Borçlanma rakamları da değişti. AB tanımlı genel yönetim borç stokumuzun %71.5 iken %39.5 seviyesine geriledi. Bankacılık sektörüne de özel bir parantez açmak istiyorum 2002 yılında bankacılık sektörü reel sektörü desteklemek bir yana ekonominin üzerinde ciddi bir yüke dönüşmüştü. Bankacılık sektörümüz finansmana erişimin kesintisiz sağlanmasıyla büyümeyi destekleyecek konumda bulunuyor. Takipteki alacak oranı bu yılın Şubat ayında yüzde 4 seviyesindedir. Sektörün öz kaynakları 23.3 milyar liradan 780 milyar liraya yükselmiştir.

Bankacılık sektörünün döviz açığı olmadığı gibi fazlası mevcuttur. 

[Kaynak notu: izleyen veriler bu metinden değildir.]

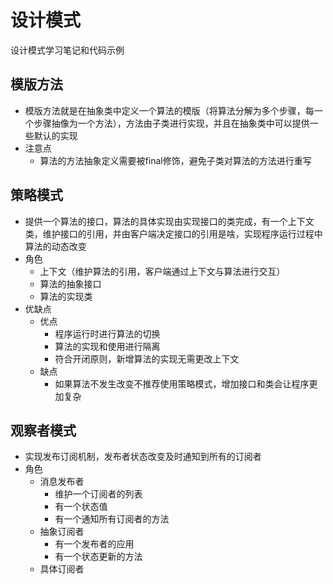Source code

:# 设计模式
设计模式学习笔记和代码示例
## 模版方法
- 模版方法就是在抽象类中定义一个算法的模版（将算法分解为多个步骤，每一个步骤抽像为一个方法），方法由子类进行实现，并且在抽象类中可以提供一些默认的实现
- 注意点
  - 算法的方法抽象定义需要被final修饰，避免子类对算法的方法进行重写
## 策略模式
- 提供一个算法的接口，算法的具体实现由实现接口的类完成，有一个上下文类，维护接口的引用，并由客户端决定接口的引用是啥，实现程序运行过程中算法的动态改变
- 角色
  - 上下文（维护算法的引用，客户端通过上下文与算法进行交互）
  - 算法的抽象接口
  - 算法的实现类
- 优缺点
  - 优点
    - 程序运行时进行算法的切换
    - 算法的实现和使用进行隔离
    - 符合开闭原则，新增算法的实现无需更改上下文
  - 缺点
    - 如果算法不发生改变不推荐使用策略模式，增加接口和类会让程序更加复杂 
## 观察者模式
- 实现发布订阅机制，发布者状态改变及时通知到所有的订阅者
- 角色
  - 消息发布者
    - 维护一个订阅者的列表
    - 有一个状态值
    - 有一个通知所有订阅者的方法
  - 抽象订阅者
    - 有一个发布者的应用
    - 有一个状态更新的方法
  - 具体订阅者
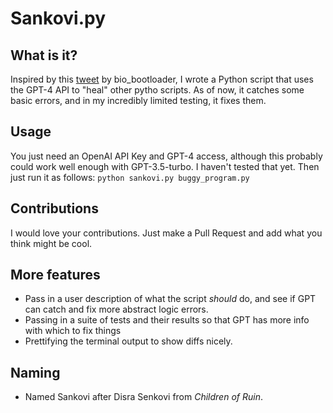 # Sankovi.py

## What is it?
Inspired by this [tweet](https://twitter.com/bio_bootloader/status/1636880208304431104?s=20) by bio_bootloader, I wrote a Python script that uses the GPT-4 API to "heal" other pytho scripts. As of now, it catches some basic errors, and in my incredibly limited testing, it fixes them.

## Usage
You just need an OpenAI API Key and GPT-4 access, although this probably could work well enough with GPT-3.5-turbo. I haven't tested that yet.
Then just run it as follows:
`python sankovi.py buggy_program.py`

## Contributions
I would love your contributions. Just make a Pull Request and add what you think might be cool.

## More features
- Pass in a user description of what the script *should* do, and see if GPT can catch and fix more abstract logic errors.
- Passing in a suite of tests and their results so that GPT has more info with which to fix things
- Prettifying the terminal output to show diffs nicely.

## Naming
- Named Sankovi after Disra Senkovi from *Children of Ruin*.
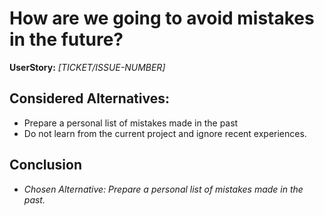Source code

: # How are we going to avoid mistakes in the future?
**UserStory:** *[TICKET/ISSUE-NUMBER]*

## Considered Alternatives:
* Prepare a personal list of mistakes made in the past
* Do not learn from the current project and ignore recent experiences.

## Conclusion
* *Chosen Alternative: Prepare a personal list of mistakes made in the past.*
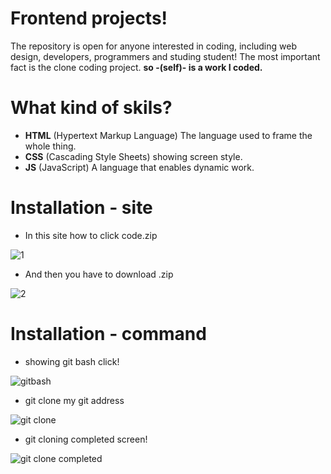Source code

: # Frontend projects!

The repository is open for anyone interested in coding, including web design, developers, programmers and studing student!
The most important fact is the clone coding project. **so -(self)- is a work I coded.**

# What kind of skils?

- **HTML** (Hypertext Markup Language) The language used to frame the whole thing.
- **CSS** (Cascading Style Sheets) showing screen style.
- **JS** (JavaScript)  A language that enables dynamic work.
 
# Installation - site

- In this site how to click code.zip

![1](https://user-images.githubusercontent.com/88642524/130056173-e8d12b09-e08b-46c0-a29b-ef350c262a4e.png "width:100%")

- And then you have to download .zip

![2](https://user-images.githubusercontent.com/88642524/130056794-cb1df51d-4065-4a8a-bcc4-009ec09bff49.png "width:100%")

# Installation - command
 - showing git bash click!
 
 ![gitbash](https://user-images.githubusercontent.com/88642524/130057539-37343646-39a4-412d-88b7-4f50a57a1aa2.png "width:100%")
 
 - git clone my git address
 
 ![git clone](https://user-images.githubusercontent.com/88642524/130057395-73746f9b-0409-4972-82d5-b5224f6d893e.png "width:100%")
 
 - git cloning completed screen!
 
 ![git clone completed](https://user-images.githubusercontent.com/88642524/130057638-7edbba1c-c7bb-4dd6-a085-31d4e3f37170.png)

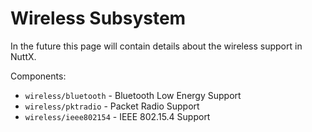 Wireless Subsystem
==================

In the future this page will contain details about the wireless support
in NuttX.

Components:

-   `wireless/bluetooth` - Bluetooth Low Energy Support
-   `wireless/pktradio` - Packet Radio Support
-   `wireless/ieee802154` - IEEE 802.15.4 Support
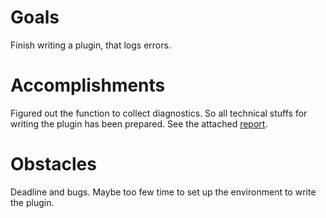 # Goals

Finish writing a plugin, that logs errors.

# Accomplishments

Figured out the function to collect diagnostics. So all technical stuffs for writing the plugin has been prepared. See the attached [report](week8report.md).

# Obstacles

Deadline and bugs. Maybe too few time to set up the environment to write the plugin.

Küresel değer zincirlerine entegre olduk. Böylece ihracatımız 2002 yılındaki 36 milyar dolar seviyesinden, 170 milyar dolar seviyesine çıkmıştır.  1 milyar doların üzerinde ihracat yaptığımız ürün sayısını 9'dan 39'a, ihracatçı sayımızı 90 bine yükselttik. İhracatımız bu yılın Ocak ayında %2.5, Şubat ayında %9.5'luk, Mart ayında Yüzde 16.3lük artış göstererek yükseliş eğilimini sürdürüyor. Mart ayı tüm zamanların rekorunu kırdığımız bir dönem oldu. 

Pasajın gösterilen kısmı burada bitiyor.